Mor conoce la presión que están soportando: el centro de menores se les hace muy duro, porque todos están acostumbrados a trabajar y a contribuir a la economía familiar desde pequeños. «En el mío», relata, «los viernes a veces nos daban siete euros. Yo guardaba y guardaba. Cuando juntaba 100 euros, se lo enviaba a mi madre».
Estas últimas semanas, con el debate sobre la fallida reforma de la Ley de Extranjería, a Brehima y a Mor les duele que algunos les relacionen con la delincuencia y digan que «vienen a robar».
«¿Quién cree que vamos a pasar 11 días en el mar para venir a robar? Nadie. Yo viene a buscar una vida mejor para mí y para mi familia», replica el maliense, que recuerda cada una de las noches que vivió con 14 años en el cayuco, hasta que lo rescató una unidad de Salvamento Marítimo.
Dura travesía
Antes de llegar a las costas españolas, Brehima estudiaba en su pueblo de Mali y ayudaba a su padre con el campo y el ganado, hasta que se marchó a buscar algo mejor a Kayes, una ciudad fronteriza con Senegal, y alguien le animó a jugársela. Se embarcó sin decir nada a sus padres, porque no se lo hubieran permitido en casa. Lo mismo hizo Mor.
Antes de regresar a los centros de menores como educador, el joven senegalés pasó por empleos muy duros, como acarrear piñas de plátano de varias decenas de kilos en plantaciones de Tenerife o atender de noche una granja de pollos. No le gustaron, pero aprendió que tampoco le «roba trabajo» a nadie.
«Es raro que encuentres a un blanco ocuparse de las fincas. Si entras en alguna, aquí solo vas a encontrar negros. No pueden decir que venimos a robar el trabajo, cogemos los puestos más difíciles hasta conseguir lo que queremos. Yo estuve labrando en la finca. Sé que es durísimo. Ahí no había ningún blanco, solo los negros cargábamos las piñas», remarca, antes de añadir que sus planes de vida a futuro están en Tenerife.
A Brehima tampoco le ha ido mal desde que está en el programa Emancípate.

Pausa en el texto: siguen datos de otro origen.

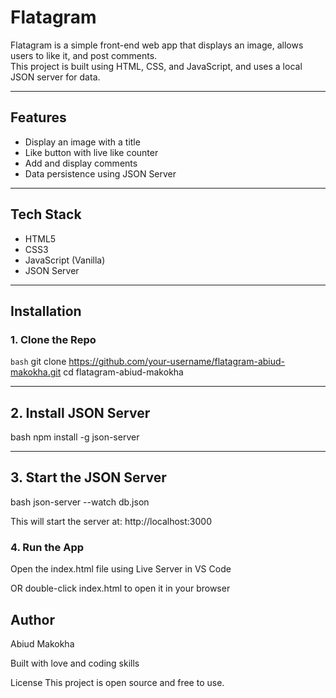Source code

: # Flatagram

Flatagram is a simple front-end web app that displays an image, allows users to like it, and post comments.  
This project is built using HTML, CSS, and JavaScript, and uses a local JSON server for data.

---

## Features

- Display an image with a title  
- Like button with live like counter  
- Add and display comments  
- Data persistence using JSON Server

---

## Tech Stack

- HTML5  
- CSS3  
- JavaScript (Vanilla)  
- JSON Server

---

## Installation

### 1. Clone the Repo


``bash`` git clone https://github.com/your-username/flatagram-abiud-makokha.git
cd flatagram-abiud-makokha

---


## 2. Install JSON Server
bash
npm install -g json-server

---

## 3. Start the JSON Server
bash
json-server --watch db.json

This will start the server at:
http://localhost:3000

### 4. Run the App
Open the index.html file using Live Server in VS Code

OR double-click index.html to open it in your browser



## Author
Abiud Makokha

Built with love and coding skills

License
This project is open source and free to use.
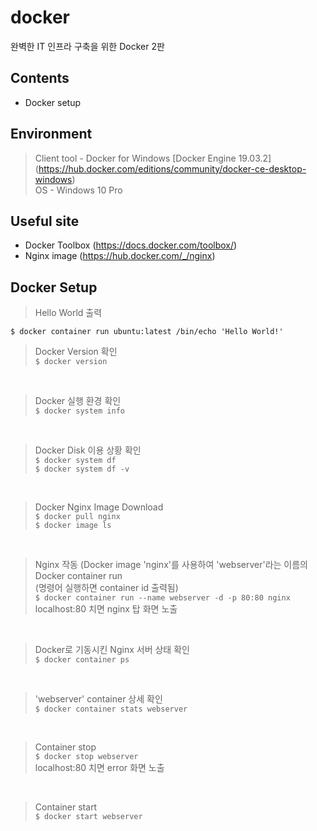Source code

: # docker
완벽한 IT 인프라 구축을 위한 Docker 2판

## Contents
- Docker setup

## Environment
> Client tool - Docker for Windows [Docker Engine 19.03.2] (https://hub.docker.com/editions/community/docker-ce-desktop-windows)<br />
OS - Windows 10 Pro

## Useful site
- Docker Toolbox (https://docs.docker.com/toolbox/)
- Nginx image (https://hub.docker.com/_/nginx)

## Docker Setup
> Hello World 출력<br />

`$ docker container run ubuntu:latest /bin/echo 'Hello World!'`
<br />

> Docker Version 확인<br />
`$ docker version`
<br />

> Docker 실행 환경 확인<br />
`$ docker system info`
<br />

> Docker Disk 이용 상황 확인<br />
`$ docker system df`<br />
`$ docker system df -v`
<br />

> Docker Nginx Image Download<br />
`$ docker pull nginx`<br />
`$ docker image ls`
<br />

> Nginx 작동 (Docker image 'nginx'를 사용하여 'webserver'라는 이름의 Docker container run<br />
 (명령어 실행하면 container id 출력됨)<br />
`$ docker container run --name webserver -d -p 80:80 nginx`<br />
localhost:80 치면 nginx 탑 화면 노출
<br />

> Docker로 기동시킨 Nginx 서버 상태 확인<br />
`$ docker container ps`
<br />

> 'webserver' container 상세 확인<br />
`$ docker container stats webserver`
<br />

> Container stop<br />
`$ docker stop webserver`<br />
localhost:80 치면 error 화면 노출
<br />

> Container start<br />
`$ docker start webserver`
<br />

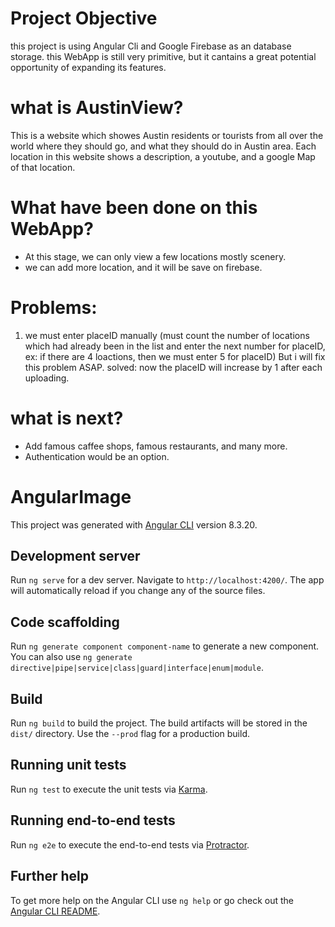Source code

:# Project Objective
  this project is using Angular Cli and Google Firebase as an database storage. this WebApp is still very primitive, but it cantains a great potential opportunity of expanding its features.

# what is AustinView?
  This is a website which showes Austin residents or tourists from all over the world where they should go, and what they should do in Austin area. Each location in this website shows a description, a youtube, and a google Map of that location.
  
# What have been done on this WebApp?
- At this stage, we can only view a few locations mostly scenery.
- we can add more location, and it will be save on firebase.
# Problems:
 1. we must enter placeID manually (must count the number of locations which had already been in the list and enter the next number 
for placeID, ex: if there are 4 loactions, then we must enter 5 for placeID) But i will fix this problem ASAP.
solved: now the placeID will increase by 1 after each uploading.

# what is next?
- Add famous caffee shops, famous restaurants, and many more.
- Authentication would be an option.


# AngularImage

This project was generated with [Angular CLI](https://github.com/angular/angular-cli) version 8.3.20.

## Development server

Run `ng serve` for a dev server. Navigate to `http://localhost:4200/`. The app will automatically reload if you change any of the source files.

## Code scaffolding

Run `ng generate component component-name` to generate a new component. You can also use `ng generate directive|pipe|service|class|guard|interface|enum|module`.

## Build

Run `ng build` to build the project. The build artifacts will be stored in the `dist/` directory. Use the `--prod` flag for a production build.

## Running unit tests

Run `ng test` to execute the unit tests via [Karma](https://karma-runner.github.io).

## Running end-to-end tests

Run `ng e2e` to execute the end-to-end tests via [Protractor](http://www.protractortest.org/).

## Further help

To get more help on the Angular CLI use `ng help` or go check out the [Angular CLI README](https://github.com/angular/angular-cli/blob/master/README.md).
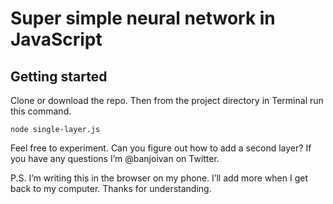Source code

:# Super simple neural network in JavaScript

## Getting started

Clone or download the repo. Then from the project directory in Terminal run this command. 

`node single-layer.js`

Feel free to experiment. Can you figure out how to add a second layer? If you have any questions I’m @banjoivan on Twitter.

P.S. I’m writing this in the browser on my phone. I’ll add more when I get back to my computer. Thanks for understanding. 
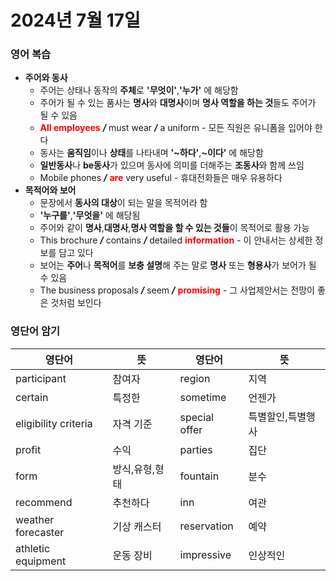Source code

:# 2024년 7월 17일

### 영어 복습
+ **주어와 동사**
    + 주어는 상태나 동작의 **주체**로 **'무엇이'**,**'누가'** 에 해당함
    + 주어가 될 수 있는 품사는 **명사**와 **대명사**이며 **명사 역할을 하는 것**들도 주어가 될 수 있음
    + <b><span style="color:red">All employees</span></b> ***/*** must wear ***/*** a uniform - 모든 직원은 유니폼을 입어야 한다
    + 동사는 **움직임**이나 **상태**를 나타내며 **'~하다'**,**~이다'** 에 해당함
    + **일반동사**나 **be동사**가 있으며 동사에 의미를 더해주는 **조동사**와 함께 쓰임
    + Mobile phones ***/*** <b><span style="color:red">are</b></span> very useful - 휴대전화들은 매우 유용하다
+ **목적어와 보어**
    + 문장에서 **동사의 대상**이 되는 말을 목적어라 함
    + **'누구를'**,**'무엇을'** 에 해당됨
    + 주어와 같이 **명사**,**대명사**,**명사 역할을 할 수 있는 것들**이 목적어로 활용 가능
    + This brochure ***/*** contains ***/*** detailed <span style="color:red"><b>information</b></span> - 이 안내서는 상세한 정보를 담고 있다
    + 보어는 **주어**나 **목적어**를 **보충 설명**해 주는 말로 **명사** 또는 **형용사**가 보어가 될 수 있음
    + The business proposals ***/*** seem ***/*** <span style="color:red"><b>promising</b></span> - 그 사업제안서는 전망이 좋은 것처럼 보인다
### 영단어 암기
|영단어|뜻|영단어|뜻
|---|---|---|---|
|participant|참여자|region|지역|
|certain|특정한|sometime|언젠가|
|eligibility criteria|자격 기준|special offer|특별할인,특별행사|
|profit|수익|parties|집단|
|form|방식,유형,형태|fountain|분수|
|recommend|추천하다|inn|여관|
|weather forecaster|기상 캐스터|reservation|예약|
|athletic equipment|운동 장비|impressive|인상적인|
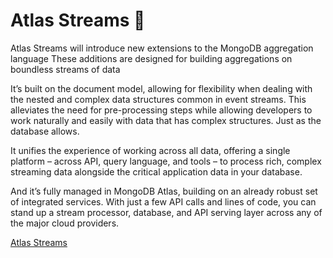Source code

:# Atlas Streams 🌊

Atlas Streams will introduce new extensions to the MongoDB aggregation language
These additions are designed for building aggregations on boundless streams of data 

It’s built on the document model, allowing for flexibility when dealing with the nested and complex data structures common in event streams. This alleviates the need for pre-processing steps while allowing developers to work naturally and easily with data that has complex structures. Just as the database allows.

It unifies the experience of working across all data, offering a single platform – across API, query language, and tools – to process rich, complex streaming data alongside the critical application data in your database.

And it’s fully managed in MongoDB Atlas, building on an already robust set of integrated services. With just a few API calls and lines of code, you can stand up a stream processor, database, and API serving layer across any of the major cloud providers.

<a href="https://www.youtube.com/watch?v=-nqTuRjrplo">Atlas Streams</a>
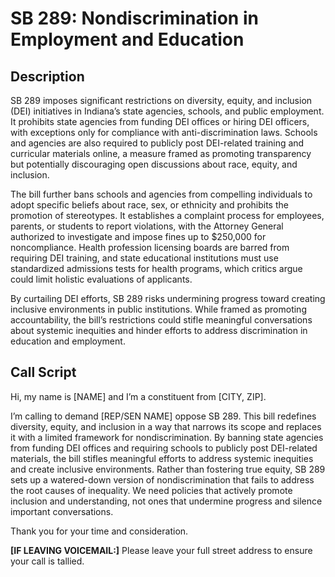 # SB 289: Nondiscrimination in Employment and Education

## Description
SB 289 imposes significant restrictions on diversity, equity, and inclusion (DEI) initiatives in Indiana’s state agencies, schools, and public employment. It prohibits state agencies from funding DEI offices or hiring DEI officers, with exceptions only for compliance with anti-discrimination laws. Schools and agencies are also required to publicly post DEI-related training and curricular materials online, a measure framed as promoting transparency but potentially discouraging open discussions about race, equity, and inclusion.

The bill further bans schools and agencies from compelling individuals to adopt specific beliefs about race, sex, or ethnicity and prohibits the promotion of stereotypes. It establishes a complaint process for employees, parents, or students to report violations, with the Attorney General authorized to investigate and impose fines up to $250,000 for noncompliance. Health profession licensing boards are barred from requiring DEI training, and state educational institutions must use standardized admissions tests for health programs, which critics argue could limit holistic evaluations of applicants.

By curtailing DEI efforts, SB 289 risks undermining progress toward creating inclusive environments in public institutions. While framed as promoting accountability, the bill’s restrictions could stifle meaningful conversations about systemic inequities and hinder efforts to address discrimination in education and employment.

## Call Script
Hi, my name is [NAME] and I’m a constituent from [CITY, ZIP].

I’m calling to demand [REP/SEN NAME] oppose SB 289. This bill redefines diversity, equity, and inclusion in a way that narrows its scope and replaces it with a limited framework for nondiscrimination. By banning state agencies from funding DEI offices and requiring schools to publicly post DEI-related materials, the bill stifles meaningful efforts to address systemic inequities and create inclusive environments. Rather than fostering true equity, SB 289 sets up a watered-down version of nondiscrimination that fails to address the root causes of inequality. We need policies that actively promote inclusion and understanding, not ones that undermine progress and silence important conversations.

Thank you for your time and consideration.


**[IF LEAVING VOICEMAIL:]**
Please leave your full street address to ensure your call is tallied.
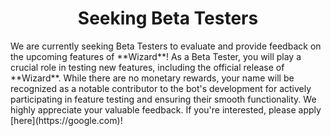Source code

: <h1 style="text-align: center;">Seeking Beta Testers</h1>
We are currently seeking Beta Testers to evaluate and provide feedback on the upcoming features of **Wizard**! As a Beta Tester, you will play a crucial role in testing new features, including the official release of **Wizard**. While there are no monetary rewards, your name will be recognized as a notable contributor to the bot's development for actively participating in feature testing and ensuring their smooth functionality. We highly appreciate your valuable feedback. If you're interested, please apply [here](https://google.com)!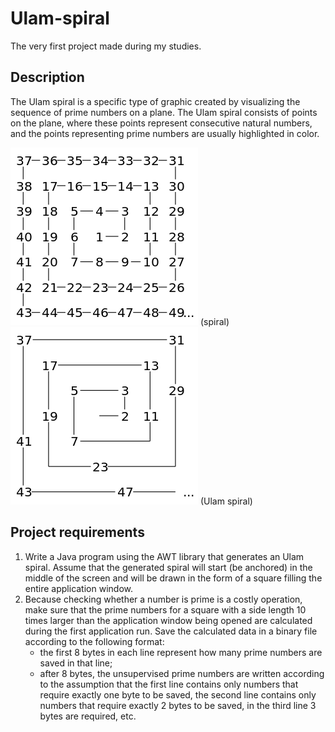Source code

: 
# Ulam-spiral

The very first project made during my studies.

## Description

The Ulam spiral is a specific type of graphic created by visualizing the sequence of
prime numbers on a plane. The Ulam spiral consists of points on the plane, where these
points represent consecutive natural numbers, and the points representing prime numbers
are usually highlighted in color.

![img.png](images/img.png) (spiral) 
![img_1.png](images/img_1.png) (Ulam spiral)

## Project requirements

1. Write a Java program using the AWT library that generates an Ulam spiral. Assume
that the generated spiral will start (be anchored) in the middle of the screen and will be
drawn in the form of a square filling the entire application window.
2. Because checking whether a number is prime is a costly operation, make sure that
the prime numbers for a square with a side length 10 times larger than the application
window being opened are calculated during the first application run. Save the calculated
data in a binary file according to the following format:
   * the first 8 bytes in each line represent how many prime numbers are saved in that
   line;
   * after 8 bytes, the unsupervised prime numbers are written according to the assumption that the first line contains only numbers that require exactly one byte to be
   saved, the second line contains only numbers that require exactly 2 bytes to be
   saved, in the third line 3 bytes are required, etc.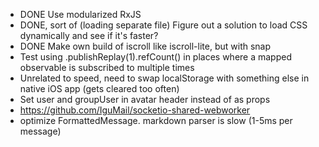 - DONE Use modularized RxJS
- DONE, sort of (loading separate file) Figure out a solution to load CSS dynamically and see if it's faster?
- DONE Make own build of iscroll like iscroll-lite, but with snap
- Test using .publishReplay(1).refCount() in places where a mapped observable is subscribed to multiple times
- Unrelated to speed, need to swap localStorage with something else in native iOS app (gets cleared too often)
- Set user and groupUser in avatar header instead of as props
- https://github.com/IguMail/socketio-shared-webworker
- optimize FormattedMessage. markdown parser is slow (1-5ms per message)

Estudió un grado medio de Formación Profesional y es ayudante de cocina en un guachinche (un establecimiento de comida tradicional canaria), cocinando y sirviendo a los clientes la inevitable perra (un vaso) de vino del país, para acompañar.
«¿Se puede uno integrar más en Canarias? Cuando no trabajo, entreno. Estuve dos años con Guamasa y ahora estoy en el equipo de la Universidad de La Laguna», explica el adolescente senegalés. Lo suyo es la lucha típica de esta región, el deporte que tiene entre sus estrellas a otro maliense, Mamadou Camara, el poderoso puntal A del Club de Lucha Tegueste. Como él, también fue un niño tutelado, al llegar en cayuco en 2008, con 15 años.